Alignment Newsletter is a weekly publication with recent content relevant to AI alignment around the world. Find all Alignment Newsletter resources here. In particular, you can look through this spreadsheet of all summaries that have ever been in the newsletter.

Audio version here (may not be up yet).

HIGHLIGHTS

LCA: Loss Change Allocation for Neural Network Training (Janice Lan et al) (summarized by Robert): This paper introduces the Loss Change Allocation (LCA) method. The method's purpose is to gain insight and understanding into the training process of deep neural networks. The method calculates an allocation of the change in overall loss (on the whole training set) between every parameter at each training iteration, which is iteratively refined until the approximation error is less than 1% overall.

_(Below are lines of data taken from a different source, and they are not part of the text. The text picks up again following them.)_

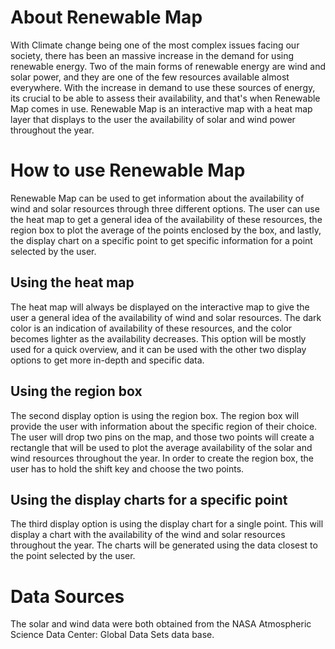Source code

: # **About Renewable Map**
With Climate change being one of the most complex issues facing our society,
there has been an massive increase in the demand for using renewable energy.
Two of the main forms of renewable energy are wind and solar power, and they
are one of the few resources available almost everywhere. With the increase
in demand to use these sources of energy, its crucial to be able to assess
their availability, and that's when Renewable Map comes in use. Renewable
Map is an interactive map with a heat map layer that displays to the user the
availability of solar and wind power throughout the year.

# **How to use Renewable Map**
Renewable Map can be used to get information about the availability of wind 
and solar resources through three different options. The user can use the 
heat map to get a general idea of the availability of these resources, the 
region box to plot the average of the points enclosed by the box, and 
lastly, the display chart on a specific point to get specific information 
for a point selected by the user.

## Using the heat map
The heat map will always be displayed on the interactive map to give the user a 
general idea of the availability of wind and solar resources. The dark color is
an indication of availability of these resources, and the color becomes lighter 
as the availability decreases. This option will be mostly used for a quick overview,
and it can be used with the other two display options to get more in-depth and
specific data.

## Using the region box
The second display option is using the region box. The region box will provide the
user with information about the specific region of their choice. The user will drop two pins
on the map, and those two points will create a rectangle that will be used to plot the average
availability of the solar and wind resources throughout the year. In order to create the 
region box, the user has to hold the shift key and choose the two points.

## Using the display charts for a specific point
The third display option is using the display chart for a single point. This will
display a chart with the availability of the wind and solar resources throughout the
year. The charts will be generated using the data closest to the point selected by the
user.

# **Data Sources**
The solar and wind data were both obtained from the NASA Atmospheric Science Data Center: Global 
Data Sets data base.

This loss change allocation can be either positive or negative; if it's negative, then the parameter is said to have helped training at that iteration, and if it's positive then the parameter hurt training. Given this measurement is per-parameter and per-iteration, it can be aggregated to per-layer LCA, or any other summation over parameters and training iterations.

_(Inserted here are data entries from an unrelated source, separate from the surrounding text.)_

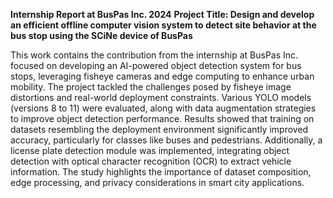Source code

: **Internship Report at BusPas Inc. 2024**
**Project Title: Design and develop an efficient offline computer vision system to detect site behavior at the bus stop using the SCiNe device of BusPas**

This work contains the contribution from the internship at BusPas Inc. focused on developing an AI-powered object detection system for bus stops, leveraging fisheye cameras and edge computing to enhance urban mobility. The project tackled the challenges posed by fisheye image distortions and real-world deployment constraints. Various YOLO models (versions 8 to 11) were evaluated, along with data augmentation strategies to improve object detection performance. Results showed that training on datasets resembling the deployment environment significantly improved accuracy, particularly for classes like buses and pedestrians. Additionally, a license plate detection module was implemented, integrating object detection with optical character recognition (OCR) to extract vehicle information. The study highlights the importance of dataset composition, edge processing, and privacy considerations in smart city applications.
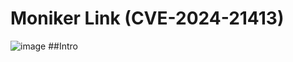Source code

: # Moniker Link (CVE-2024-21413)
![image](https://github.com/user-attachments/assets/e5cc39df-8999-4bb7-bb1a-69917a70e094)
##Intro
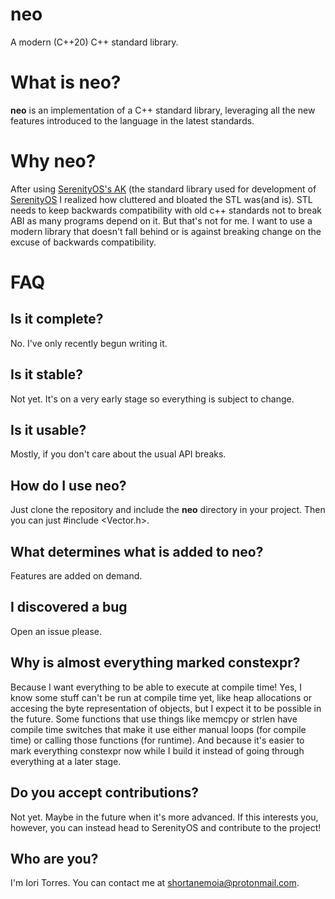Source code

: # neo
A modern (C++20) C++ standard library.

# What is neo?
**neo** is an implementation of a C++ standard library, leveraging all the new features introduced to the language in the latest standards.

# Why neo?
After using [SerenityOS's AK](https://github.com/SerenityOS/serenity/tree/master/AK) (the standard library used for development of [SerenityOS](https://github.com/SerenityOS/serenity)
I realized how cluttered and bloated the STL was(and is). STL needs to keep backwards compatibility with old c++ standards not to break ABI as many programs depend on it. But that's not for me.
I want to use a modern library that doesn't fall behind or is against breaking change on the excuse of backwards compatibility.

# FAQ
## Is it complete?
No. I've only recently begun writing it.

## Is it stable?
Not yet. It's on a very early stage so everything is subject to change.

## Is it usable?
Mostly, if you don't care about the usual API breaks.

## How do I use neo?
Just clone the repository and include the **neo** directory in your project. Then you can just #include <Vector.h>.

## What determines what is added to neo?
Features are added on demand.

## I discovered a bug
Open an issue please.

## Why is almost everything marked constexpr?
Because I want everything to be able to execute at compile time! Yes, I know some stuff can't be run at compile time yet, like heap allocations or accesing the byte representation of objects, but I expect it to be possible in the future. Some functions that use things like memcpy or strlen have compile time switches that make it use either manual loops (for compile time) or calling those functions (for runtime). And because it's easier to mark everything constexpr now while I build it instead of going through everything at a later stage.

## Do you accept contributions?
Not yet. Maybe in the future when it's more advanced. If this interests you, however, you can instead head to SerenityOS and contribute to the project!

## Who are you?
I'm Iori Torres. You can contact me at shortanemoia@protonmail.com.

The authors use the method to gain a number of insights into the training process of several small neural networks (trained on MNIST and CIFAR-10).

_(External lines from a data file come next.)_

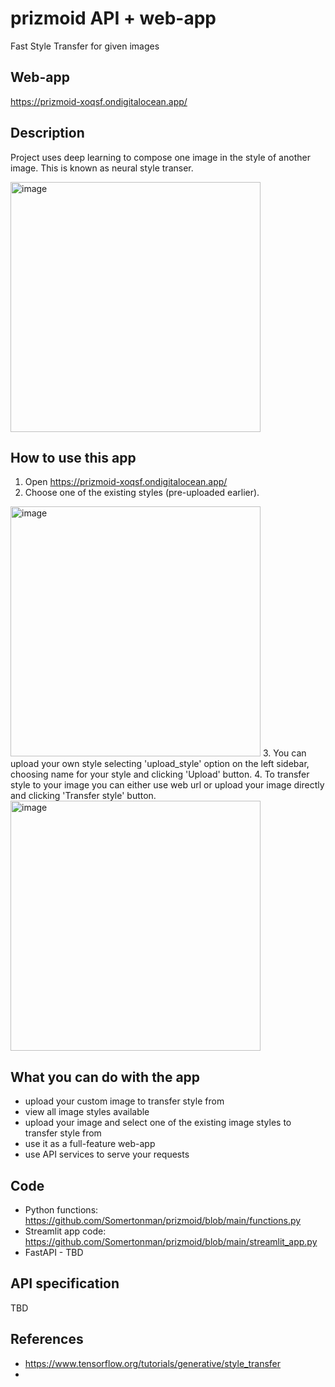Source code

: # prizmoid API + web-app
Fast Style Transfer for given images

## Web-app
https://prizmoid-xoqsf.ondigitalocean.app/

## Description

Project uses deep learning to compose one image in the style of another image. This is known as neural style transer.

<img width="400" alt="image" src="https://user-images.githubusercontent.com/8521878/174752202-620c2559-1724-4567-b2dd-efb15077d20c.png">

## How to use this app

1. Open https://prizmoid-xoqsf.ondigitalocean.app/
2. Choose one of the existing styles (pre-uploaded earlier).
 <img width="400" alt="image" src="https://user-images.githubusercontent.com/8521878/174752616-4456e622-38f1-4958-8680-f158b3300cda.png">
3. You can upload your own style selecting 'upload_style' option on the left sidebar, choosing name for your style and clicking 'Upload' button.
4. To transfer style to your image you can either use web url or upload your image directly and clicking 'Transfer style' button.
<img width="400" alt="image" src="https://user-images.githubusercontent.com/8521878/174753800-ba6fe2d4-68b2-48f2-9677-6ef0faa495ce.png">


## What you can do with the app

* upload your custom image to transfer style from
* view all image styles available
* upload your image and select one of the existing image styles to transfer style from
* use it as a full-feature web-app
* use API services to serve your requests

## Code

* Python functions: https://github.com/Somertonman/prizmoid/blob/main/functions.py
* Streamlit app code: https://github.com/Somertonman/prizmoid/blob/main/streamlit_app.py
* FastAPI - TBD

## API specification

TBD

## References

* https://www.tensorflow.org/tutorials/generative/style_transfer
*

First, they validate that learning is very noisy, with on average only half of the parameters helping at each iteration. The distribution is heavier-tailed than a normal distribution, and is fairly symmetrical. However, parameters tend to alternate between helping and hurting, and each parameter only tends to help approximately 50% of the time.

Second, they look at the LCA aggregated per-layer, summed over the entire training process, and show that in the CIFAR ResNet model the first and last layers hurt overall (i.e. have positive LCA). In an attempt to remedy this and understand the causes, the authors try freezing these layers, or reducing their learning rate. The first layer can't be fixed (freezing makes it's LCA 0, but later layers' LCA is increased in turn so the overall final loss stays the same). However, for the last layer, freezing or reducing the learning rate increases the overall performance of the network, as the last layer's LCA is decreased more than all the other layer's LCAs are increased. They also hypothesize that by reducing the momentum for the last layer, they can give it fresher information and make it more likely to learn. They find that this does work, though in this setting previous layers’ LCA increases to compensate, leaving overall performance unchanged.

Finally, the authors show that learning seems to be synchronised across layers; layers get local LCA minima at the same training iterations, in a statistically significant way. They show this must be a combination of parameter motion and the gradient, as neither on their own explains this phenomenon.

Robert's opinion: I really liked this paper. The method is simple (although computationally expensive), and gives novel insights. I think understanding how deep learning training works is important as it can help us design better training processes, not just for better performance but for other properties we want the training process to induce. I think there's a lot of future work which could be done with this method, in making it more efficient and then applying it to larger models in domains other than vision. I'd also be interested in seeing if this can be used to understand which parts of the training set help and hurt training; for example seeing whether there's any correlation between the points of synchronised learning and the datapoints in the minibatch at that training iteration. Note: I'd recommend reading the paper (including the appendices) to see the graphs and visualisations the authors produced to demonstrate their arguments, as they're much easier to understand than a textual description.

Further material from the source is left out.